Under the title Rose and Walsh, the play premiered earlier in 2003 in Los Angeles, California at the Geffen Playhouse. Directed by David Esbjornson, it starred Len Cariou as Walsh, Jane Alexander as Rose, Marin Hinkle as Arlene, and David Aaron Baker as Clancy. The Variety reviewer, as quoted in Playbill, wrote: "there's a big audience for a work like this, especially when it's in the hands of these four fine actors."

The play was produced in 2006 in Italy, under the title Fantasma d'Amore: it was also the European premier, directed by Pino Strabioli and starring Anna Mazzamauro as Rose and Michele Gammino as Walsh.

==Plot==
Author Rose Steiner, suffering from writer's block, needs money and is determined to write another "blockbuster." Rose fantasizes her dead lover, Walsh McLaren, a famous and successful writer. At Walsh's suggestion, Rose decides to complete his unfinished novel, asking a young writer living nearby to help. Rose's assistant, and daughter, Arlene, is trying to be helpful and becomes romantically involved with the young writer, Gavin Clancy.

==Reception==
The Variety reviewer wrote: "Neil Simon's new play is a strained, sentimental comedy-drama that will hardly burnish the reputation of the veteran playwright, or of Manhattan Theater Club, where it is clunking across the stage in a stiff production from artistic director Lynne Meadow."

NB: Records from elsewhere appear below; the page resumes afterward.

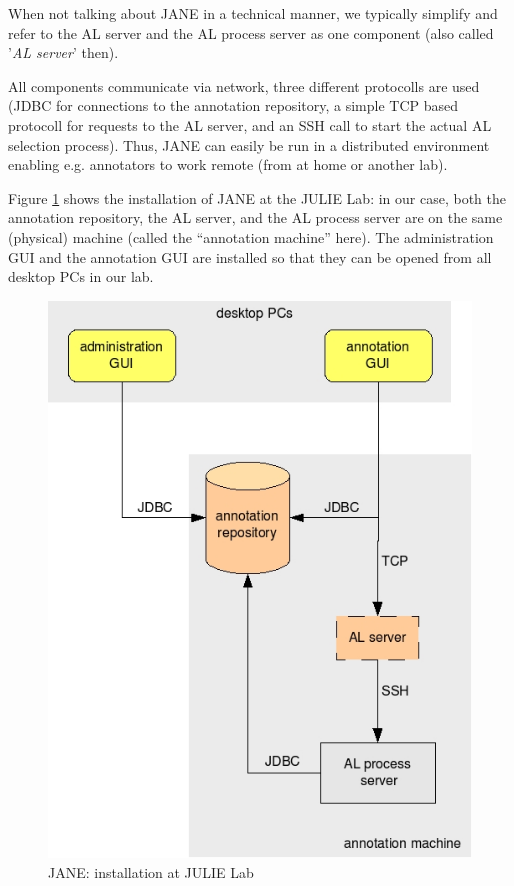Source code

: \documentclass[DIV12,english,11pt,halfparskip]{scrartcl}
\begin{document}
When not talking about JANE in a technical manner, we typically
simplify and refer to the AL server and the AL process server as one
component (also called '\emph{AL server}' then).

All components communicate via network, three different protocolls are
used (JDBC for connections to the annotation repository, a simple TCP
based protocoll for requests to the AL server, and an SSH call to
start the actual AL selection process). Thus, JANE can easily be run
in a distributed environment enabling e.g. annotators to work remote
(from at home or another lab).

Figure \ref{fig:installation_julielab} shows the installation of JANE
at the JULIE Lab: in our case, both the annotation repository, the AL
server, and the AL process server are on the same (physical) machine
(called the ``annotation machine'' here). The administration GUI and
the annotation GUI are installed so that they can be opened from all
desktop PCs in our lab.


\begin{figure}[bt]
  \centering
  \includegraphics[scale=0.4]{figs/architecture_julielab.jpg}
  \caption{JANE: installation at JULIE Lab}
  \label{fig:installation_julielab}
\end{figure}
\end{document}
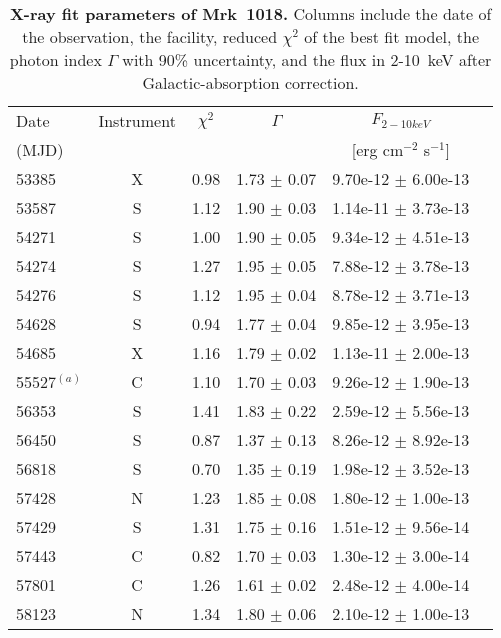 \begin{table}
\centering
\caption{{ \bf X-ray fit parameters of Mrk~1018. } Columns include the date of the observation, the facility, reduced $\chi ^2$ of the best fit model, the photon index $\Gamma$ with 90\% uncertainty, and the flux in 2-10~keV after Galactic-absorption correction. }
\label{tab:table1}

\begin{tabular}{lccccc}
\hline
\hline
 
  Date   &   Instrument  & $\chi ^2$  &$\Gamma$  &  $F_{2-10keV}$  & \\ 
  (MJD)  &                         &                      &                    &  [erg cm$^{-2}$ s$^{-1}$] &      
 \\  \hline

53385 & X & 0.98 & 1.73  $\pm$  0.07 & 9.70e-12  $\pm$  6.00e-13 &  \\ 
53587 & S & 1.12 & 1.90  $\pm$  0.03 & 1.14e-11  $\pm$  3.73e-13 &  \\ 
54271 & S & 1.00 & 1.90  $\pm$  0.05 & 9.34e-12  $\pm$  4.51e-13 &  \\ 
54274 & S & 1.27 & 1.95  $\pm$  0.05 & 7.88e-12  $\pm$  3.78e-13 &  \\ 
54276 & S & 1.12 & 1.95  $\pm$  0.04 & 8.78e-12  $\pm$  3.71e-13 &  \\ 
54628 & S & 0.94 & 1.77  $\pm$  0.04 & 9.85e-12  $\pm$  3.95e-13 &  \\ 
54685 & X & 1.16 & 1.79  $\pm$  0.02 & 1.13e-11  $\pm$  2.00e-13 &  \\ 
55527$^{(a)}$ & C & 1.10 & 1.70  $\pm$  0.03 & 9.26e-12  $\pm$  1.90e-13 &            \\ 
56353 & S & 1.41 & 1.83  $\pm$  0.22 & 2.59e-12  $\pm$  5.56e-13 &  \\ 
56450 & S & 0.87 & 1.37  $\pm$  0.13 & 8.26e-12  $\pm$  8.92e-13 &  \\ 
56818 & S & 0.70 & 1.35  $\pm$  0.19 & 1.98e-12  $\pm$  3.52e-13 &  \\ 
57428 & N & 1.23 & 1.85  $\pm$  0.08 & 1.80e-12  $\pm$  1.00e-13 &  \\ 
57429 & S & 1.31 & 1.75  $\pm$  0.16 & 1.51e-12  $\pm$  9.56e-14 &  \\ 
57443 & C & 0.82 & 1.70  $\pm$  0.03 & 1.30e-12  $\pm$  3.00e-14 &  \\ 
57801 & C & 1.26 & 1.61  $\pm$  0.02 & 2.48e-12  $\pm$  4.00e-14 &  \\ 
58123 & N & 1.34 & 1.80  $\pm$  0.06 & 2.10e-12  $\pm$  1.00e-13 &  \\ 

\end{tabular}
\end{table}
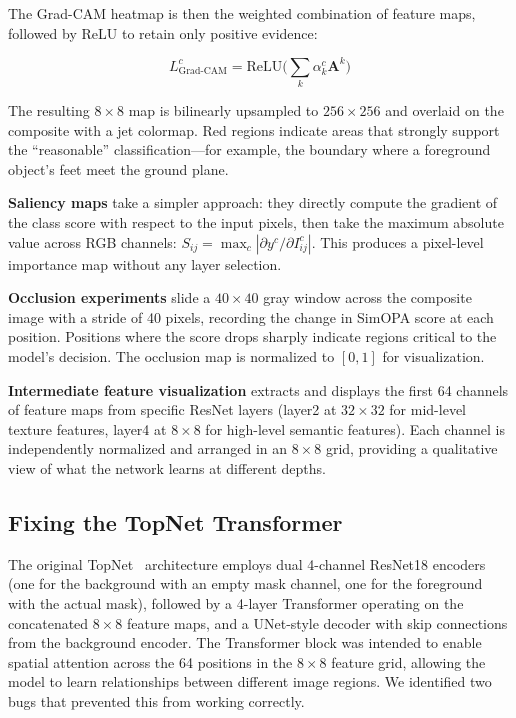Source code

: \documentclass[10pt,twocolumn]{article}
\begin{document}
The Grad-CAM heatmap is then the weighted combination of feature maps, followed by ReLU to retain only positive evidence:

\begin{equation}
L_{\text{Grad-CAM}}^c = \text{ReLU}\Big(\sum_k \alpha_k^c \mathbf{A}^k\Big)
\end{equation}

The resulting $8\times 8$ map is bilinearly upsampled to $256\times 256$ and overlaid on the composite with a jet colormap. Red regions indicate areas that strongly support the ``reasonable'' classification---for example, the boundary where a foreground object's feet meet the ground plane.

\textbf{Saliency maps} take a simpler approach: they directly compute the gradient of the class score with respect to the input pixels, then take the maximum absolute value across RGB channels: $S_{ij} = \max_c |\partial y^c / \partial I_{ij}^c|$. This produces a pixel-level importance map without any layer selection.

\textbf{Occlusion experiments} slide a $40\times 40$ gray window across the composite image with a stride of 40 pixels, recording the change in SimOPA score at each position. Positions where the score drops sharply indicate regions critical to the model's decision. The occlusion map is normalized to $[0,1]$ for visualization.

\textbf{Intermediate feature visualization} extracts and displays the first 64 channels of feature maps from specific ResNet layers (layer2 at $32\times 32$ for mid-level texture features, layer4 at $8\times 8$ for high-level semantic features). Each channel is independently normalized and arranged in an $8\times 8$ grid, providing a qualitative view of what the network learns at different depths.


\subsection{Fixing the TopNet Transformer}

The original TopNet~\cite{topnet} architecture employs dual 4-channel ResNet18 encoders (one for the background with an empty mask channel, one for the foreground with the actual mask), followed by a 4-layer Transformer operating on the concatenated $8\times 8$ feature maps, and a UNet-style decoder with skip connections from the background encoder. The Transformer block was intended to enable spatial attention across the 64 positions in the $8\times 8$ feature grid, allowing the model to learn relationships between different image regions. We identified two bugs that prevented this from working correctly.
\end{document}
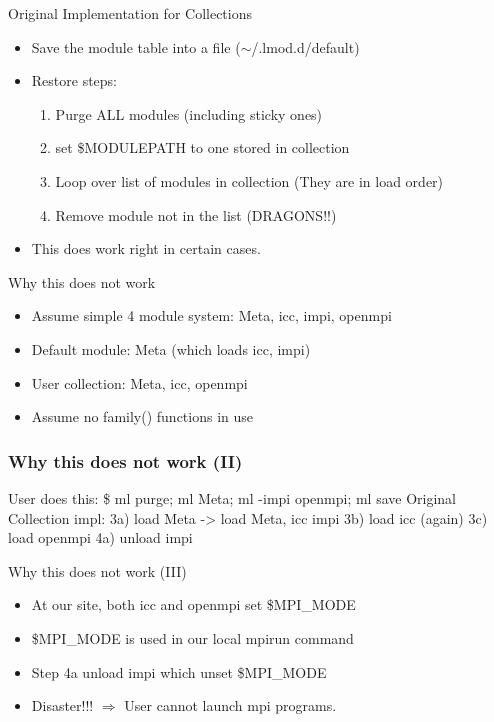 \documentclass{beamer}
\begin{document}
\begin{frame}{Original Implementation for Collections}
  \begin{itemize}
    \item Save the module table into a file ($\sim$/.lmod.d/default)
    \item Restore steps:
      \begin{enumerate}
        \item Purge ALL modules (including sticky ones)
        \item set \$MODULEPATH to one stored in collection
        \item Loop over list of modules in collection (They are in
          load order)
        \item Remove module not in the list {\color{red} (DRAGONS!!)}
      \end{enumerate}
    \item This does work right in certain cases.
  \end{itemize}
\end{frame}

\begin{frame}{Why this does not work}
  \begin{itemize}
    \item Assume simple 4 module system: Meta, icc, impi, openmpi
    \item Default module: Meta (which loads icc, impi)
    \item User collection: Meta, icc, openmpi
    \item Assume no family() functions in use
  \end{itemize}
\end{frame}

\begin{frame}[fragile]
  \frametitle{Why this does not work (II)}
    {\small
\begin{semiverbatim}
User does this:
   \$ ml purge; ml Meta; ml -impi openmpi; ml save
Original Collection impl:
   3a) load Meta -> load Meta, icc impi
   3b) load icc (again)
   3c) load openmpi
   4a) unload impi
\end{semiverbatim}
    }
\end{frame}

\begin{frame}{Why this does not work (III)}
  \begin{itemize}
    \item At our site, both icc and openmpi set \$MPI\_MODE
    \item \$MPI\_MODE is used in our local mpirun command
    \item Step 4a unload impi which unset \$MPI\_MODE
    \item Disaster!!! $\Rightarrow$ User cannot launch mpi programs.
  \end{itemize}
\end{frame}
\end{document}
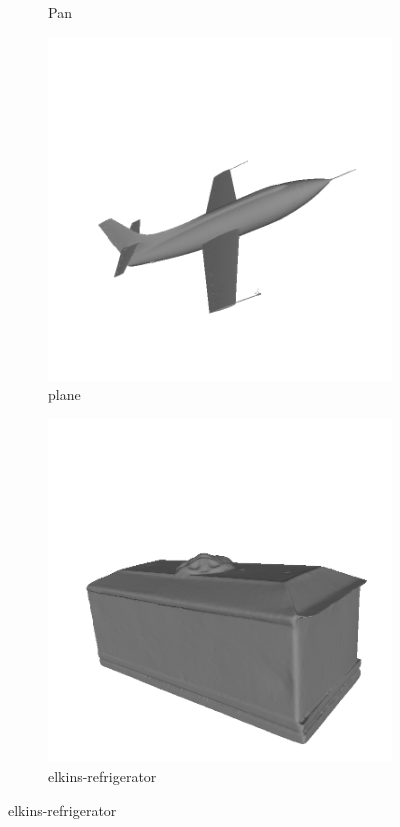\begin{figure}
\begin{subfigure}[b]{0.23\linewidth}
		\caption{Pan}
	\end{subfigure}
	\begin{subfigure}[b]{0.23\linewidth}
		\includegraphics[width=\linewidth]{./Figures/train-dataset/34.plane.png}
		\caption{plane}
	\end{subfigure}
	\begin{subfigure}[b]{0.23\linewidth}
		\includegraphics[width=\linewidth]{./Figures/train-dataset/35.elkins-refrigerator.png}
		\caption{elkins-refrigerator}
	\end{subfigure}
	

\end{figure}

Elyse Sommer of CurtainUp wrote: "The fantasy element and the use of celebrity characters may seem like an established writer's brave venture into new territory. Alas, this turns out to be a false promise since nothing in Rose's Dilemma comes off as fresh and new... In Rose's Dilemma there's no danger of missing anything since the laughs come at greater intervals than ever before... Typical for Manhattan Theatre Club, this is a handsomely staged production, well-directed by MTC's artistic director Lynne Meadow. Thomas Lynch's seaside home is airy and furnished in the best of taste, with the ocean view subtly lit by Pat Collins. The costumes by William Ivey Long are suitable."